**** LISTED ENTRIES

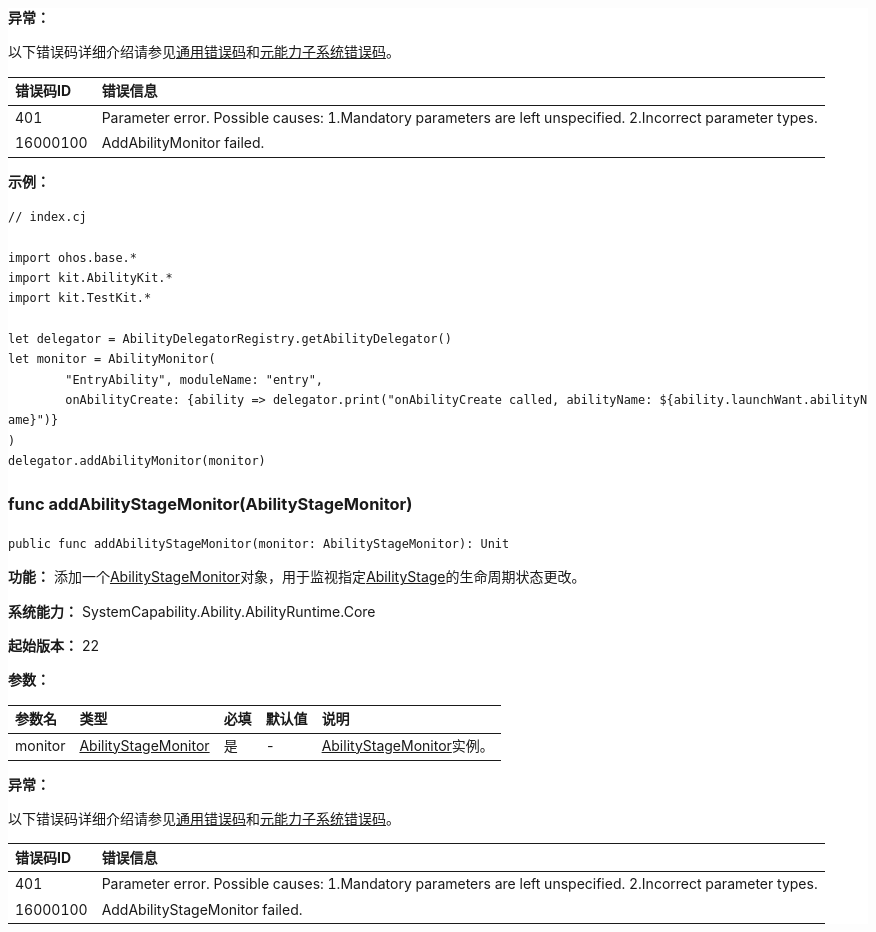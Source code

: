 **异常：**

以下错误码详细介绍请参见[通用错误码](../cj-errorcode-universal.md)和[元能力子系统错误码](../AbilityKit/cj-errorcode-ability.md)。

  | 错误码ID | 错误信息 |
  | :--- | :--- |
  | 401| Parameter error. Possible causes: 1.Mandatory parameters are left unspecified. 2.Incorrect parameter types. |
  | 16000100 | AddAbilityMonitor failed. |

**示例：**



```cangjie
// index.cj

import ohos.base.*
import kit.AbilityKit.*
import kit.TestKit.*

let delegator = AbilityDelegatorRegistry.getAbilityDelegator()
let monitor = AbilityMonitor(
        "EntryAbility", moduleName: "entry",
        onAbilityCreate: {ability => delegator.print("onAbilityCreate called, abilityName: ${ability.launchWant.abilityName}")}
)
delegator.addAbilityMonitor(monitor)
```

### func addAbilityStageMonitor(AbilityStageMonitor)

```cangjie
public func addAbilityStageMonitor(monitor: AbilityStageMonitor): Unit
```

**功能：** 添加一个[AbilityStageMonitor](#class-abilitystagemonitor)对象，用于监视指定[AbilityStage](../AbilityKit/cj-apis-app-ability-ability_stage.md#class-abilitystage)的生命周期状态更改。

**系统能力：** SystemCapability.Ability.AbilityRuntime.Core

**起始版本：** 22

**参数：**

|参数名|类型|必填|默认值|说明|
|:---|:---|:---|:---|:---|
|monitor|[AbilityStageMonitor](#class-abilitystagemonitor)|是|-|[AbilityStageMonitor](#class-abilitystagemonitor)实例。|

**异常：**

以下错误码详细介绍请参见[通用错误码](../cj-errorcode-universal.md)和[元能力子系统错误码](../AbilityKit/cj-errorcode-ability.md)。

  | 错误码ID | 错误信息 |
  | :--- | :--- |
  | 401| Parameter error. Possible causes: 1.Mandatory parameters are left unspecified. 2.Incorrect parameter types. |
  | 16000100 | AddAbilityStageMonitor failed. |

********
**** LISTED ENTRIES

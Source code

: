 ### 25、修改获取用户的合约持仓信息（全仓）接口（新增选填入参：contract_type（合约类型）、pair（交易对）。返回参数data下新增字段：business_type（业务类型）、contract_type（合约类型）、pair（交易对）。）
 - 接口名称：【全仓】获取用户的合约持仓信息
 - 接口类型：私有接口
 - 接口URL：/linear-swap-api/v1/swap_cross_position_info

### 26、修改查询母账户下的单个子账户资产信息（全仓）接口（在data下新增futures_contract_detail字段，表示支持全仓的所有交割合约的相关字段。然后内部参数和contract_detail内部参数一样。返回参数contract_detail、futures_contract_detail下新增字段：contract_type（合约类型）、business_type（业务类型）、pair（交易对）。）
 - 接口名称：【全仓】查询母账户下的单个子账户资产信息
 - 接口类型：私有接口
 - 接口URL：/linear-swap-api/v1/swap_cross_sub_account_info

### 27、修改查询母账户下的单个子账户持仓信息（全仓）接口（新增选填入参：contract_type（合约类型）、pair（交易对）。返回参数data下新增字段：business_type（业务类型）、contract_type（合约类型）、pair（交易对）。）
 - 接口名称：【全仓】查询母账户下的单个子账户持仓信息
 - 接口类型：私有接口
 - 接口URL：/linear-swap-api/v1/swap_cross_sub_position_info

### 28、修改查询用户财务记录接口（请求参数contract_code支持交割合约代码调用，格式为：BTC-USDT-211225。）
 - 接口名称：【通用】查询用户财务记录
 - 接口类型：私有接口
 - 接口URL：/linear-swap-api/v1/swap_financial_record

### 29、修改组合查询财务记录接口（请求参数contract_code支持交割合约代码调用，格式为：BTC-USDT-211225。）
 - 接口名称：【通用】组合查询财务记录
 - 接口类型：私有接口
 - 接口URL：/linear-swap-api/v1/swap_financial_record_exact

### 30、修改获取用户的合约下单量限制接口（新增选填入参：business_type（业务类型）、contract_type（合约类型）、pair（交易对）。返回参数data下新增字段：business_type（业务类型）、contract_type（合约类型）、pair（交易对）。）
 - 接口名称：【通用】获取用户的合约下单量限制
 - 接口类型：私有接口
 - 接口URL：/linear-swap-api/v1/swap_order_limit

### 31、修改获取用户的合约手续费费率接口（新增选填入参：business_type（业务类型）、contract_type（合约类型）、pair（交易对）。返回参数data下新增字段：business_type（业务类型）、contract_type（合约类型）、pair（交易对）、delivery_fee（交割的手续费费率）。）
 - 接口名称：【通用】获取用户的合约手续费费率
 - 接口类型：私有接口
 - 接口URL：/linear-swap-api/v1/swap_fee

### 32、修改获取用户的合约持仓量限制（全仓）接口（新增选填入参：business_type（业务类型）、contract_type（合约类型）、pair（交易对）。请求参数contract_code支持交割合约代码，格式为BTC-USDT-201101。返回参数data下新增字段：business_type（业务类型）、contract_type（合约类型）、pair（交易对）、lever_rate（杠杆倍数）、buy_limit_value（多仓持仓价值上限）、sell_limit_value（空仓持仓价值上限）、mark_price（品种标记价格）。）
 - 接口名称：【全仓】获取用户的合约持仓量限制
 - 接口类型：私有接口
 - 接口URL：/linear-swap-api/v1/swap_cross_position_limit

********

ASSIGNMENT
Where a line of the data holds the word "import", copy that line.

REPLY
import ohos.base.*
import kit.AbilityKit.*
import kit.TestKit.*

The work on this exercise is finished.